Cruz’s exchange with Wallace also brought to mind a famous comment by the late Supreme Court justice Oliver Wendell Holmes, who once said that President Theodore Roosevelt had “a second-class intellect, but a first-class temperament.” Cruz might be the opposite on both counts. (Some historians think Holmes was referring to Franklin Roosevelt, but he was much closer to the Rough Rider, who appointed him to the Supreme Court.)
Rubio, too, like the other candidates, gave voters a sense of his temperament Thursday night, showing his ability to disagree without being disagreeable. The skirmish on immigration didn’t help him; it could, in fact, be his Achilles’ heel in his quest for the nomination. But in all seven GOP debates, he has turned in consistently competent performances, even if appearing a bit overeager.
He also made a naked plea for evangelical votes, a key GOP voting bloc in Iowa that Trump and Cruz have dominated. When moderator Bret Baier noted, in a question on electability, that Time magazine had once called Rubio “the Republican savior,” the senator pivoted toward his faith.
“Well, let me be clear about one thing: There's only one savior and it's not me,” Rubio said. “It's Jesus Christ who came down to earth and died for our sins.”
That may not do Rubio much good in New Hampshire, which holds the second nominating contest on Feb. 9 with its primaries and where open expressions of faith are not part of the culture. But the result in Iowa will have an impact on subsequent primaries and caucuses. Faith comes back as a factor in the third contest, the South Carolina primary. Finishing in the top three in the early contests has been critical to viability for the long haul.

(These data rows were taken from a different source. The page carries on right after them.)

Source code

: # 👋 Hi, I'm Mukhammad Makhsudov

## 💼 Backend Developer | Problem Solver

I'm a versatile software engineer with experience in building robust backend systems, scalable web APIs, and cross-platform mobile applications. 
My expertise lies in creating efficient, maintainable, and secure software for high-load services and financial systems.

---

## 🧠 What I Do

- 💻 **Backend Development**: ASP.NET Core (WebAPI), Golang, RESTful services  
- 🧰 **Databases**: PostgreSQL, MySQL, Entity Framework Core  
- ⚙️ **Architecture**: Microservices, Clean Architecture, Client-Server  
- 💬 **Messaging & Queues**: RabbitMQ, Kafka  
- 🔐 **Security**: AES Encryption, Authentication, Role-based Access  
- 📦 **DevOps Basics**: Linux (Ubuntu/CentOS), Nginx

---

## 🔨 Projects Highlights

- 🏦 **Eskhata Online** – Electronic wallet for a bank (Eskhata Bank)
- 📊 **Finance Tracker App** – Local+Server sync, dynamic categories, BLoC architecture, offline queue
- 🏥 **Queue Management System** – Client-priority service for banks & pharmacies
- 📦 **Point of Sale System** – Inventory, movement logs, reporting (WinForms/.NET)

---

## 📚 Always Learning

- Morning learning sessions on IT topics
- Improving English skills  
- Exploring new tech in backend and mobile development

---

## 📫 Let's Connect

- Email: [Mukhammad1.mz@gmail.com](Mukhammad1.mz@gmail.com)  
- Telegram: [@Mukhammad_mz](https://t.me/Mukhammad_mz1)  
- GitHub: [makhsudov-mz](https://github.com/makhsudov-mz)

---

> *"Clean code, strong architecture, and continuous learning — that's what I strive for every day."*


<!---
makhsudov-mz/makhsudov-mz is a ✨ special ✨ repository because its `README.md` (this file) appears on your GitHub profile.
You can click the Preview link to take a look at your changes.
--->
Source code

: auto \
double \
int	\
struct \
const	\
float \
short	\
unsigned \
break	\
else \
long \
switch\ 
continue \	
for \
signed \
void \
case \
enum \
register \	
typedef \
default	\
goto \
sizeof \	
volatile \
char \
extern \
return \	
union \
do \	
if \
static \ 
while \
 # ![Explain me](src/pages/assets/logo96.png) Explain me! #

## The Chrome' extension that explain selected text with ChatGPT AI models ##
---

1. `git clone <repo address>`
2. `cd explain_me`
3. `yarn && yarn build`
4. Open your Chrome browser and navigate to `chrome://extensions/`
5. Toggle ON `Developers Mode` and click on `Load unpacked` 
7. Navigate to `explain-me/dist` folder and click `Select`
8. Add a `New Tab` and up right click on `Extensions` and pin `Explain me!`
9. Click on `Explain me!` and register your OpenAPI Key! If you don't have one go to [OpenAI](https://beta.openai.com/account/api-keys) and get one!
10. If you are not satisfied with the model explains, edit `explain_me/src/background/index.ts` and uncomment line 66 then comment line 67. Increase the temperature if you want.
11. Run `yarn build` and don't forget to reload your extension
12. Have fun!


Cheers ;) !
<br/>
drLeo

In the end, Rubio may have done himself some good Thursday, especially in relation to Cruz.
“It's not so much that Rubio won as no one else within striking distance of the nomination turned in such a standout performance that it matters at this juncture,” says Mr. O’Connell.
As for Trump, he has once again defied conventional wisdom by daring to skip the final debate before the Iowa caucuses. He didn’t face the buzz saw of Cruz’s debating skill, and instead thumbed his nose at the Republican establishment and got CNN to air his alternate event, a fundraiser for veterans. The early line on Trump’s latest gambit is that, once again, he comes out ahead.